From Mile Sur Mera Tumhara to Phir Mile Sur Mera Tumhara

The latest version of the popular song is certainly more glamorous but it hardly represents an India in which common people live. The song negates the place of the common people and allows celebrities alone to paint the picture.

Anirudh Roy is a Photographer and Independent Film Maker and based in Shilong.

Image Source : Doordarshan and Zoom Tv

If you are a 90’s kids then it is obvious that you must have seen the popular song on Doordarshan channel ‘Mile Sur Mera Tumhara’ – recorded in 1988 and broadcasted on Doordarshan channel. This epic and nostalgic song had illustrated the diversity of India – its culture, national integration, types of landscapes and a sense of pride in just a couple of minutes.For thousands of us, this song was the first window that represented the glimpse of the entire nation.

We were unaware of the fact that it was first telecasted on 15th August, 1988 and singers like Pandit Bhimsen Joshi, Lata Mangeskar, Suchitra Mitra and other prominent artists sung this song in different languages. The song is seen to be featuring ordinary people from around the nation – a boat man from Kerala, Punjabi farmers riding a tractor, people from Kolkata coming out of a metro train, Bharatnatyam dance from Tamil Nadu, Goan fishermen, Bhimu dance of Assam and many other forms and symbols that represents the diversity of  nation. It cannot be ignored that the song had missed many significant contents of representation and could have carried many more visuals, but what cannot also be negated is the fact that it is in many ways it was better than the songs of nationalism that we often encounter in our times.

On 26th January, Zoom TV produced a new version ‘Phir Mile Sur Mera Tumhara’. The song starts with film star Amitabh Bachchan and features popular cricketers, film personalities and a prominent business man but misses out on the ordinary people, who are hardly ever visible in the song. In the name of regional representation of the different states we saw- Gurdas Maan from Punjab,  Rituparna Sen from Bengal, Mary Kom from Assam, Mahesh Babu from the South and various other actors, singers and known personalities from different part of the nation.

The song has missed many things that disqualify it from representation of the real India – the symphony of Indian culture and its diversity that was presented in the last one. The song is more glamorous than its older counterpart but misses the essence. There is no ordinary India; it represents an India of the rich and the famous. There were no ordinary people – farmers, boatmen, laborers, children, women, Adivasis etc. What then is ‘Indian’ about this song on India?

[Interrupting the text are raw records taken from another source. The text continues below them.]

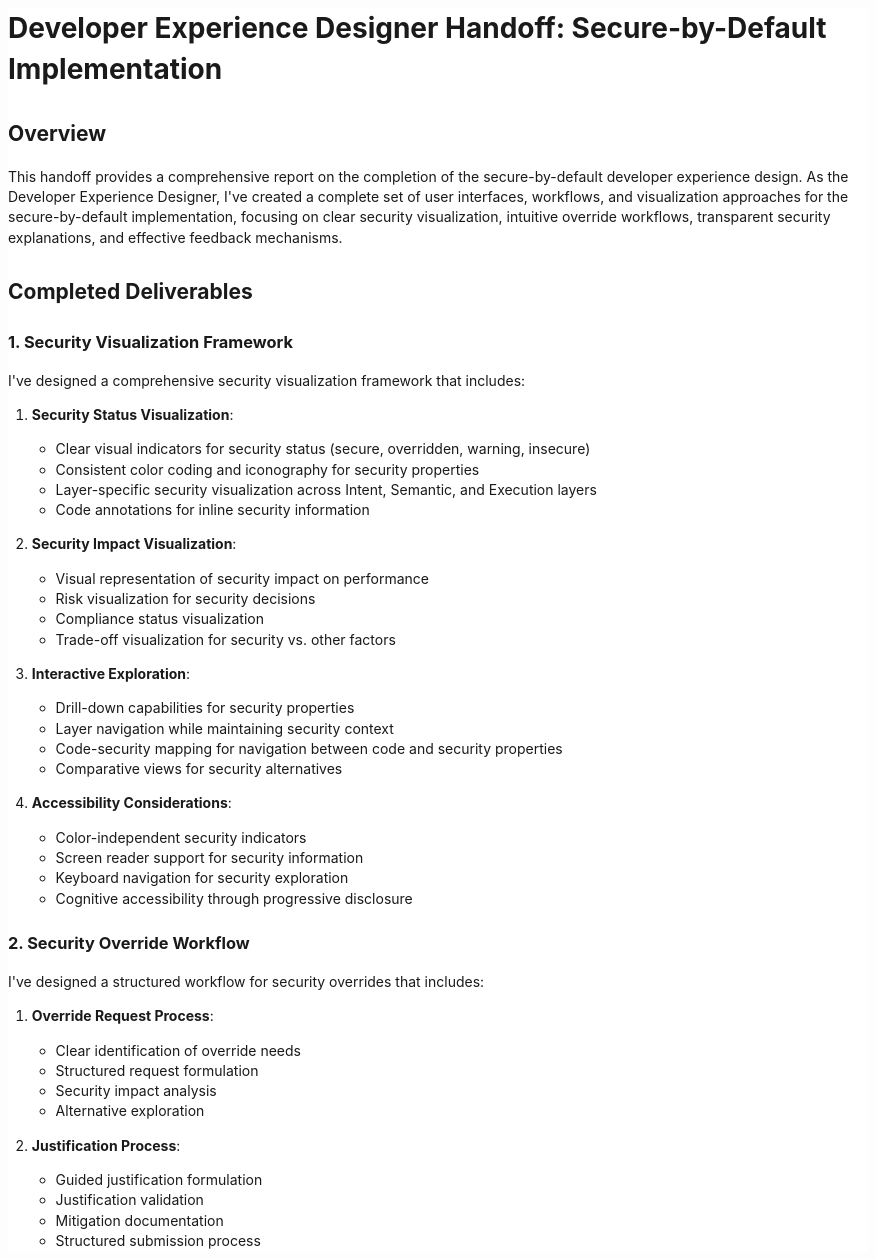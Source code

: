 # Developer Experience Designer Handoff: Secure-by-Default Implementation

## Overview

This handoff provides a comprehensive report on the completion of the secure-by-default developer experience design. As the Developer Experience Designer, I've created a complete set of user interfaces, workflows, and visualization approaches for the secure-by-default implementation, focusing on clear security visualization, intuitive override workflows, transparent security explanations, and effective feedback mechanisms.

## Completed Deliverables

### 1. Security Visualization Framework

I've designed a comprehensive security visualization framework that includes:

1. **Security Status Visualization**:
   - Clear visual indicators for security status (secure, overridden, warning, insecure)
   - Consistent color coding and iconography for security properties
   - Layer-specific security visualization across Intent, Semantic, and Execution layers
   - Code annotations for inline security information

2. **Security Impact Visualization**:
   - Visual representation of security impact on performance
   - Risk visualization for security decisions
   - Compliance status visualization
   - Trade-off visualization for security vs. other factors

3. **Interactive Exploration**:
   - Drill-down capabilities for security properties
   - Layer navigation while maintaining security context
   - Code-security mapping for navigation between code and security properties
   - Comparative views for security alternatives

4. **Accessibility Considerations**:
   - Color-independent security indicators
   - Screen reader support for security information
   - Keyboard navigation for security exploration
   - Cognitive accessibility through progressive disclosure

### 2. Security Override Workflow

I've designed a structured workflow for security overrides that includes:

1. **Override Request Process**:
   - Clear identification of override needs
   - Structured request formulation
   - Security impact analysis
   - Alternative exploration

2. **Justification Process**:
   - Guided justification formulation
   - Justification validation
   - Mitigation documentation
   - Structured submission process
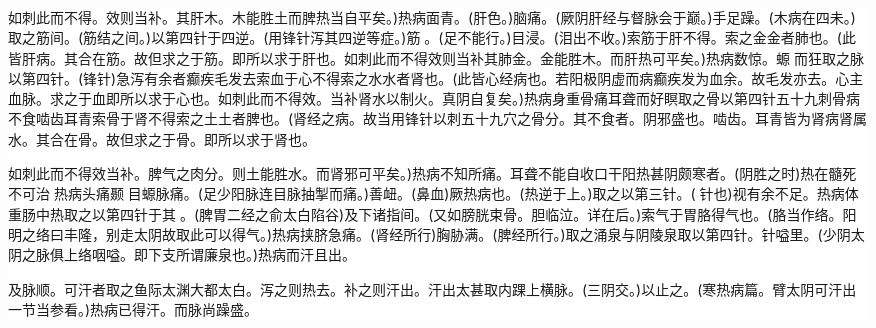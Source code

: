 如刺此而不得。效则当补。其肝木。木能胜土而脾热当自平矣。)热病面青。(肝色。)脑痛。(厥阴肝经与督脉会于巅。)手足躁。(木病在四未。)取之筋间。(筋结之间。)以第四针于四逆。(用锋针泻其四逆等症。)筋 。(足不能行。)目浸。(泪出不收。)索筋于肝不得。索之金金者肺也。(此皆肝病。其合在筋。故但求之于筋。即所以求于肝也。如刺此而不得效则当补其肺金。金能胜木。而肝热可平矣。)热病数惊。螈 而狂取之脉以第四针。(锋针)急泻有余者癫疾毛发去索血于心不得索之水水者肾也。(此皆心经病也。若阳极阴虚而病癫疾发为血余。故毛发亦去。心主血脉。求之于血即所以求于心也。如刺此而不得效。当补肾水以制火。真阴自复矣。)热病身重骨痛耳聋而好瞑取之骨以第四针五十九刺骨病不食啮齿耳青索骨于肾不得索之土土者脾也。(肾经之病。故当用锋针以刺五十九穴之骨分。其不食者。阴邪盛也。啮齿。耳青皆为肾病肾属水。其合在骨。故但求之于骨。即所以求于肾也。  

如刺此而不得效当补。脾气之肉分。则土能胜水。而肾邪可平矣。)热病不知所痛。耳聋不能自收口干阳热甚阴颇寒者。(阴胜之时)热在髓死不可治 热病头痛颞 目螈脉痛。(足少阳脉连目脉抽掣而痛。)善衄。(鼻血)厥热病也。(热逆于上。)取之以第三针。( 针也)视有余不足。热病体重肠中热取之以第四针于其 。(脾胃二经之俞太白陷谷)及下诸指间。(又如膀胱束骨。胆临泣。详在后。)索气于胃胳得气也。(胳当作络。阳明之络曰丰隆，别走太阴故取此可以得气。)热病挟脐急痛。(肾经所行)胸胁满。(脾经所行。)取之涌泉与阴陵泉取以第四针。针嗌里。(少阴太阴之脉俱上络咽嗌。即下支所谓廉泉也。)热病而汗且出。  

及脉顺。可汗者取之鱼际太渊大都太白。泻之则热去。补之则汗出。汗出太甚取内踝上横脉。(三阴交。)以止之。(寒热病篇。臂太阴可汗出一节当参看。)热病已得汗。而脉尚躁盛。  

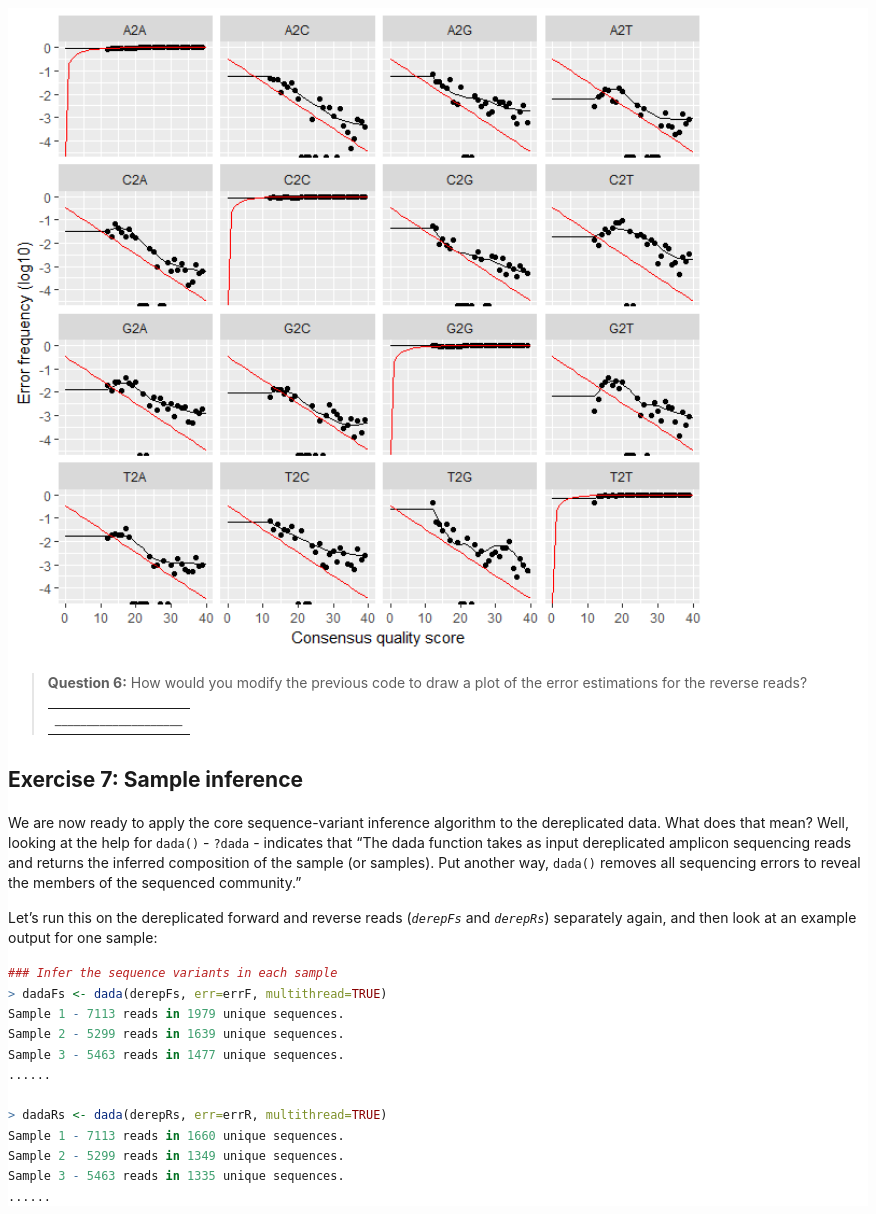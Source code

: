 <img src="graphics/Rplot.png" width="700"/>

>**Question 6:**
> How would you modify the previous code to draw a plot of the error estimations for the reverse reads?
> <table><tr><td>
> ____________________
> </td></tr></table>


## Exercise 7: Sample inference

We are now ready to apply the core sequence-variant inference algorithm to the dereplicated data.  What does that mean?  Well, looking at the help for `dada()` - `?dada` - indicates that “The dada function takes as input dereplicated amplicon sequencing reads and returns the inferred composition of the sample (or samples).  Put another way, `dada()` removes all sequencing errors to reveal the members of the sequenced community.”

Let’s run this on the dereplicated forward and reverse reads (_`derepFs`_ and _`derepRs`_) separately again, and then look at an example output for one sample:

```R
### Infer the sequence variants in each sample
> dadaFs <- dada(derepFs, err=errF, multithread=TRUE)
Sample 1 - 7113 reads in 1979 unique sequences.
Sample 2 - 5299 reads in 1639 unique sequences.
Sample 3 - 5463 reads in 1477 unique sequences.
......

> dadaRs <- dada(derepRs, err=errR, multithread=TRUE)
Sample 1 - 7113 reads in 1660 unique sequences.
Sample 2 - 5299 reads in 1349 unique sequences.
Sample 3 - 5463 reads in 1335 unique sequences.
......

```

Although, I was not very surprised after watching the video in present times, what bothered me was the fact that, the song represented a very unrealistic, undemocratic picture of the nation. The song has portrayed that the people are unimportant and can be treated as mere vote banks and potential consumers, but in the popular imagination of the country, only the celebrities and the affluent are significant.